§ Your goal: Retype only what runs from the first line of the listing to the line holding "- 01 Sensor de Gás MQ-3", both included. Do not retype the pictures.

§ Material for the task:

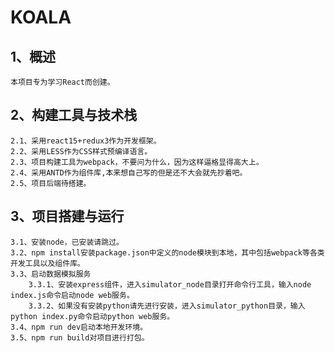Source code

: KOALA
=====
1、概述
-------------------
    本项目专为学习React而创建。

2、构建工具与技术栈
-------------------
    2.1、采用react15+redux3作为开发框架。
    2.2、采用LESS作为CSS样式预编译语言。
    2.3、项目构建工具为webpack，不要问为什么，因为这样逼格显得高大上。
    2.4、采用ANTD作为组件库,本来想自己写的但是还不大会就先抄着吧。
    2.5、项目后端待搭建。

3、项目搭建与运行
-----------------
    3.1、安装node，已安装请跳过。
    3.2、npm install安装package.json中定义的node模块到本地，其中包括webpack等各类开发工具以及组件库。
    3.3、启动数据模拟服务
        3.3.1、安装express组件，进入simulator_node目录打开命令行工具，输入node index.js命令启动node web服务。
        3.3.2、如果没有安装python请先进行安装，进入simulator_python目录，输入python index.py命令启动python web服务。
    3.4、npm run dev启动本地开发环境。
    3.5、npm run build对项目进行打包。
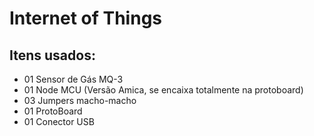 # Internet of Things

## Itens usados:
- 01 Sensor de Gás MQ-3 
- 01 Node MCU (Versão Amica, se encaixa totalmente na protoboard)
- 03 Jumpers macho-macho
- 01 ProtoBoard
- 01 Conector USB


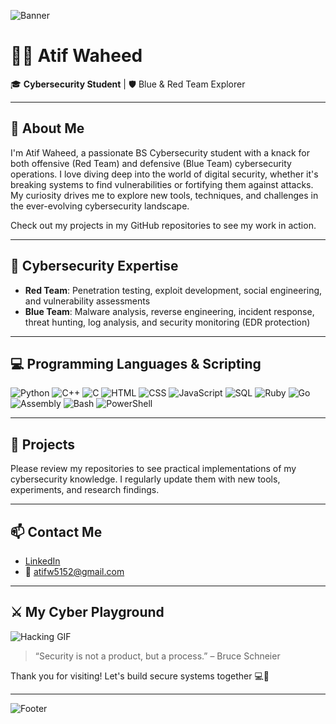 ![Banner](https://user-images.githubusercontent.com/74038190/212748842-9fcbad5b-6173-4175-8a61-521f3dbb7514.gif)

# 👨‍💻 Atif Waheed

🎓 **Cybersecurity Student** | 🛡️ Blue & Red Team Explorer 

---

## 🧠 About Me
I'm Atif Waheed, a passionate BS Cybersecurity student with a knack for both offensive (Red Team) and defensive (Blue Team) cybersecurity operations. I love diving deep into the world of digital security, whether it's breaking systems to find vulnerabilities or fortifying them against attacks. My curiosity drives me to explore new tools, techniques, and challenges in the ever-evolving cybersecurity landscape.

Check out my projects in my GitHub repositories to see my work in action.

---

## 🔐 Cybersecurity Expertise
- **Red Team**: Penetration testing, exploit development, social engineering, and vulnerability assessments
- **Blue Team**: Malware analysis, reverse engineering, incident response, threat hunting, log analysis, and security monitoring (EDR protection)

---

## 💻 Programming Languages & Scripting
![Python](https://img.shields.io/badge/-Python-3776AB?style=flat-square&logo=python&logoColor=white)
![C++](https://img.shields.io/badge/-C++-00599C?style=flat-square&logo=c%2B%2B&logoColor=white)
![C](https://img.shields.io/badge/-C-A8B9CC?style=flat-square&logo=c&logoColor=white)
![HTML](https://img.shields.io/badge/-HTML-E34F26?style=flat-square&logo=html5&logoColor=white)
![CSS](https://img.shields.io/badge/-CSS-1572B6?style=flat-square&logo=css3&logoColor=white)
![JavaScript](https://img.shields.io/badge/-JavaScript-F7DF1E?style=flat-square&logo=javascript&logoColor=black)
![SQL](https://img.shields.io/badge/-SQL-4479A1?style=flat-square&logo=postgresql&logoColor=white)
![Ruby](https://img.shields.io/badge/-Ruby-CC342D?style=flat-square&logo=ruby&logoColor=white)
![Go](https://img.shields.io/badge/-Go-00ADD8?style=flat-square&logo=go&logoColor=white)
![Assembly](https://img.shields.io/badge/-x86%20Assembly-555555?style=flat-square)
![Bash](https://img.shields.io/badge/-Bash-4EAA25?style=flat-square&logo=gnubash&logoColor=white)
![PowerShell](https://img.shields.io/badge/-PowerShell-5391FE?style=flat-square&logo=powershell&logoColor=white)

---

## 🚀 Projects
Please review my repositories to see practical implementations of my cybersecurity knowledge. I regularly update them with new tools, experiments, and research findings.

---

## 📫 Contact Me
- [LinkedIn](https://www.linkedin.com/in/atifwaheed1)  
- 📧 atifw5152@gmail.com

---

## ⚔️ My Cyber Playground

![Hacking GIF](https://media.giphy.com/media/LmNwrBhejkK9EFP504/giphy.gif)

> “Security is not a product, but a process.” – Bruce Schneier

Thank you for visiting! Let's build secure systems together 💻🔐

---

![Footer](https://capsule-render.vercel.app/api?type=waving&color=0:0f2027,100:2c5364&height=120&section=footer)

§ Answer to this exercise:
Source code

: KOALA
=====
1、概述
-------------------
    本项目专为学习React而创建。

2、构建工具与技术栈
-------------------
    2.1、采用react15+redux3作为开发框架。
    2.2、采用LESS作为CSS样式预编译语言。
    2.3、项目构建工具为webpack，不要问为什么，因为这样逼格显得高大上。
    2.4、采用ANTD作为组件库,本来想自己写的但是还不大会就先抄着吧。
    2.5、项目后端待搭建。

3、项目搭建与运行
-----------------
    3.1、安装node，已安装请跳过。
    3.2、npm install安装package.json中定义的node模块到本地，其中包括webpack等各类开发工具以及组件库。
    3.3、启动数据模拟服务
        3.3.1、安装express组件，进入simulator_node目录打开命令行工具，输入node index.js命令启动node web服务。
        3.3.2、如果没有安装python请先进行安装，进入simulator_python目录，输入python index.py命令启动python web服务。
    3.4、npm run dev启动本地开发环境。
    3.5、npm run build对项目进行打包。
 # Internet of Things

## Itens usados:
- 01 Sensor de Gás MQ-3 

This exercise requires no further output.